AIM OF THE TASK => The whole listing below, with no pictures, is to be repeated as it stands.

------------------------------------------------------------

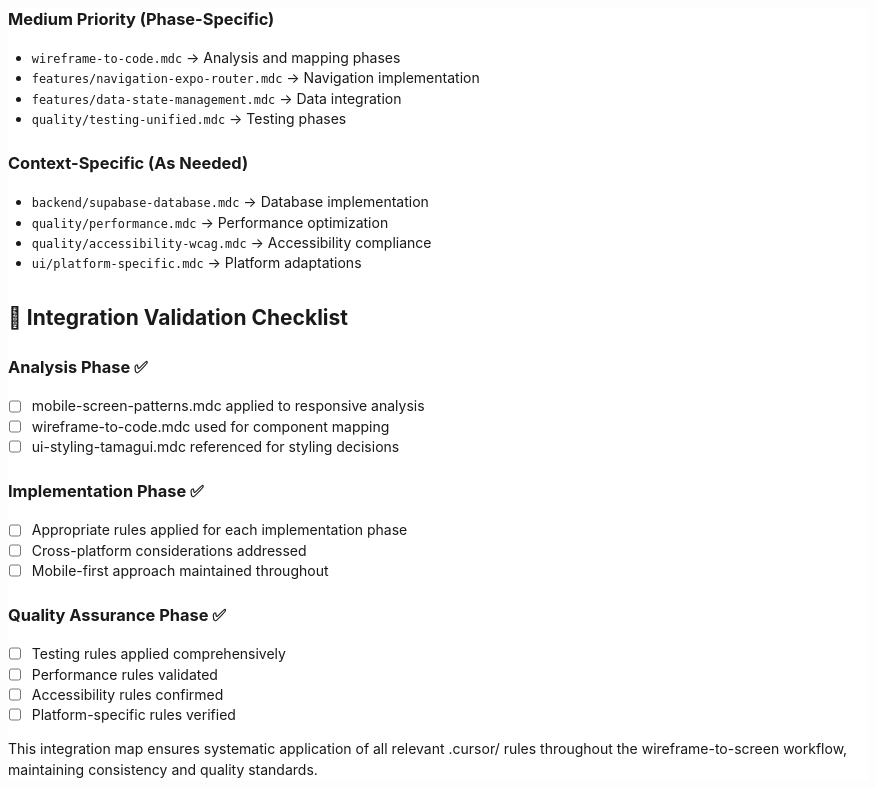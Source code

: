 ### Medium Priority (Phase-Specific)
- `wireframe-to-code.mdc` → Analysis and mapping phases
- `features/navigation-expo-router.mdc` → Navigation implementation
- `features/data-state-management.mdc` → Data integration
- `quality/testing-unified.mdc` → Testing phases

### Context-Specific (As Needed)
- `backend/supabase-database.mdc` → Database implementation
- `quality/performance.mdc` → Performance optimization
- `quality/accessibility-wcag.mdc` → Accessibility compliance
- `ui/platform-specific.mdc` → Platform adaptations

## 🎯 Integration Validation Checklist

### Analysis Phase ✅
- [ ] mobile-screen-patterns.mdc applied to responsive analysis
- [ ] wireframe-to-code.mdc used for component mapping
- [ ] ui-styling-tamagui.mdc referenced for styling decisions

### Implementation Phase ✅
- [ ] Appropriate rules applied for each implementation phase
- [ ] Cross-platform considerations addressed
- [ ] Mobile-first approach maintained throughout

### Quality Assurance Phase ✅
- [ ] Testing rules applied comprehensively
- [ ] Performance rules validated
- [ ] Accessibility rules confirmed
- [ ] Platform-specific rules verified

This integration map ensures systematic application of all relevant .cursor/ rules throughout the wireframe-to-screen workflow, maintaining consistency and quality standards.
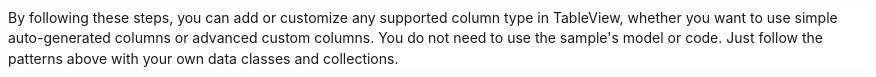 
By following these steps, you can add or customize any supported column type in TableView, whether you want to use simple auto-generated columns or advanced custom columns. You do not need to use the sample's model or code. Just follow the patterns above with your own data classes and collections.
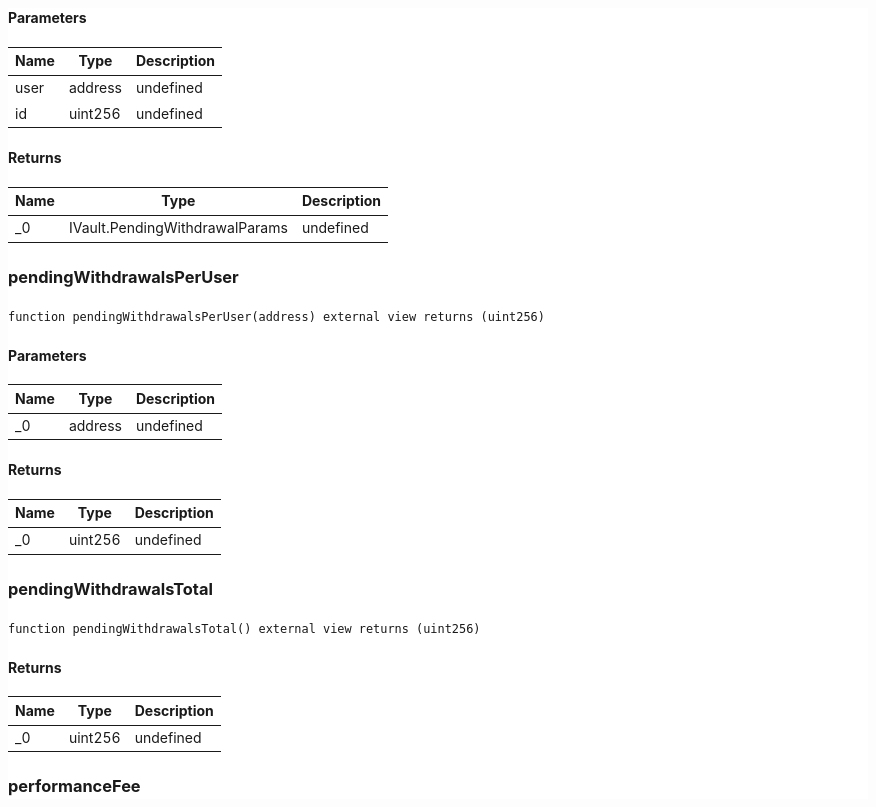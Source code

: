 



#### Parameters

| Name | Type | Description |
|---|---|---|
| user | address | undefined |
| id | uint256 | undefined |

#### Returns

| Name | Type | Description |
|---|---|---|
| _0 | IVault.PendingWithdrawalParams | undefined |

### pendingWithdrawalsPerUser

```solidity
function pendingWithdrawalsPerUser(address) external view returns (uint256)
```





#### Parameters

| Name | Type | Description |
|---|---|---|
| _0 | address | undefined |

#### Returns

| Name | Type | Description |
|---|---|---|
| _0 | uint256 | undefined |

### pendingWithdrawalsTotal

```solidity
function pendingWithdrawalsTotal() external view returns (uint256)
```






#### Returns

| Name | Type | Description |
|---|---|---|
| _0 | uint256 | undefined |

### performanceFee

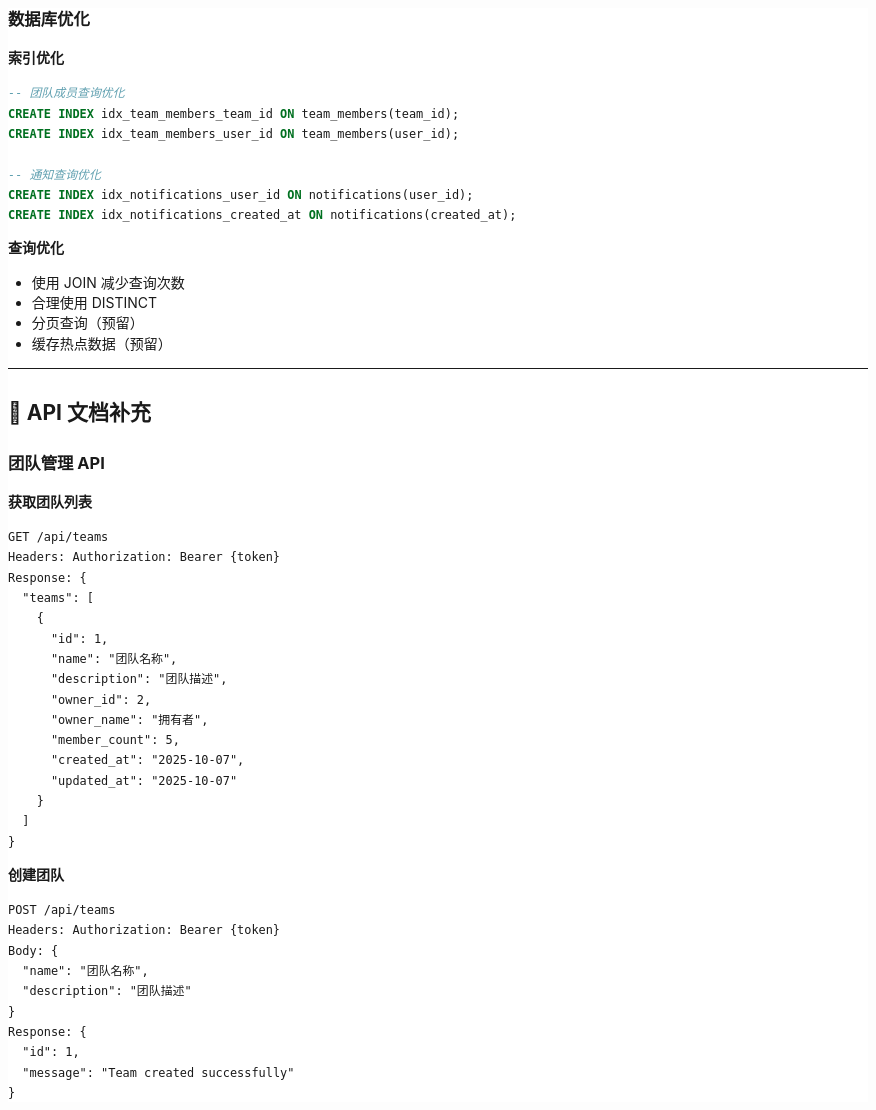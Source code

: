 ### 数据库优化

**索引优化**
```sql
-- 团队成员查询优化
CREATE INDEX idx_team_members_team_id ON team_members(team_id);
CREATE INDEX idx_team_members_user_id ON team_members(user_id);

-- 通知查询优化
CREATE INDEX idx_notifications_user_id ON notifications(user_id);
CREATE INDEX idx_notifications_created_at ON notifications(created_at);
```

**查询优化**
- 使用 JOIN 减少查询次数
- 合理使用 DISTINCT
- 分页查询（预留）
- 缓存热点数据（预留）

---

## 📝 API 文档补充

### 团队管理 API

**获取团队列表**
```
GET /api/teams
Headers: Authorization: Bearer {token}
Response: {
  "teams": [
    {
      "id": 1,
      "name": "团队名称",
      "description": "团队描述",
      "owner_id": 2,
      "owner_name": "拥有者",
      "member_count": 5,
      "created_at": "2025-10-07",
      "updated_at": "2025-10-07"
    }
  ]
}
```

**创建团队**
```
POST /api/teams
Headers: Authorization: Bearer {token}
Body: {
  "name": "团队名称",
  "description": "团队描述"
}
Response: {
  "id": 1,
  "message": "Team created successfully"
}
```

------------------------------------------------------------

EXERCISE OUTPUT =>
Source code

: ### Medium Priority (Phase-Specific)
- `wireframe-to-code.mdc` → Analysis and mapping phases
- `features/navigation-expo-router.mdc` → Navigation implementation
- `features/data-state-management.mdc` → Data integration
- `quality/testing-unified.mdc` → Testing phases

### Context-Specific (As Needed)
- `backend/supabase-database.mdc` → Database implementation
- `quality/performance.mdc` → Performance optimization
- `quality/accessibility-wcag.mdc` → Accessibility compliance
- `ui/platform-specific.mdc` → Platform adaptations

## 🎯 Integration Validation Checklist

### Analysis Phase ✅
- [ ] mobile-screen-patterns.mdc applied to responsive analysis
- [ ] wireframe-to-code.mdc used for component mapping
- [ ] ui-styling-tamagui.mdc referenced for styling decisions

### Implementation Phase ✅
- [ ] Appropriate rules applied for each implementation phase
- [ ] Cross-platform considerations addressed
- [ ] Mobile-first approach maintained throughout

### Quality Assurance Phase ✅
- [ ] Testing rules applied comprehensively
- [ ] Performance rules validated
- [ ] Accessibility rules confirmed
- [ ] Platform-specific rules verified

This integration map ensures systematic application of all relevant .cursor/ rules throughout the wireframe-to-screen workflow, maintaining consistency and quality standards.
By following these steps, you can add or customize any supported column type in TableView, whether you want to use simple auto-generated columns or advanced custom columns. You do not need to use the sample's model or code. Just follow the patterns above with your own data classes and collections.
Source code

: 



#### Parameters

| Name | Type | Description |
|---|---|---|
| user | address | undefined |
| id | uint256 | undefined |

#### Returns

| Name | Type | Description |
|---|---|---|
| _0 | IVault.PendingWithdrawalParams | undefined |

### pendingWithdrawalsPerUser

```solidity
function pendingWithdrawalsPerUser(address) external view returns (uint256)
```





#### Parameters

| Name | Type | Description |
|---|---|---|
| _0 | address | undefined |

#### Returns

| Name | Type | Description |
|---|---|---|
| _0 | uint256 | undefined |

### pendingWithdrawalsTotal

```solidity
function pendingWithdrawalsTotal() external view returns (uint256)
```






#### Returns

| Name | Type | Description |
|---|---|---|
| _0 | uint256 | undefined |

### performanceFee

Source code

: ### 数据库优化

**索引优化**
```sql
-- 团队成员查询优化
CREATE INDEX idx_team_members_team_id ON team_members(team_id);
CREATE INDEX idx_team_members_user_id ON team_members(user_id);

-- 通知查询优化
CREATE INDEX idx_notifications_user_id ON notifications(user_id);
CREATE INDEX idx_notifications_created_at ON notifications(created_at);
```

**查询优化**
- 使用 JOIN 减少查询次数
- 合理使用 DISTINCT
- 分页查询（预留）
- 缓存热点数据（预留）

---

## 📝 API 文档补充

### 团队管理 API

**获取团队列表**
```
GET /api/teams
Headers: Authorization: Bearer {token}
Response: {
  "teams": [
    {
      "id": 1,
      "name": "团队名称",
      "description": "团队描述",
      "owner_id": 2,
      "owner_name": "拥有者",
      "member_count": 5,
      "created_at": "2025-10-07",
      "updated_at": "2025-10-07"
    }
  ]
}
```

**创建团队**
```
POST /api/teams
Headers: Authorization: Bearer {token}
Body: {
  "name": "团队名称",
  "description": "团队描述"
}
Response: {
  "id": 1,
  "message": "Team created successfully"
}
```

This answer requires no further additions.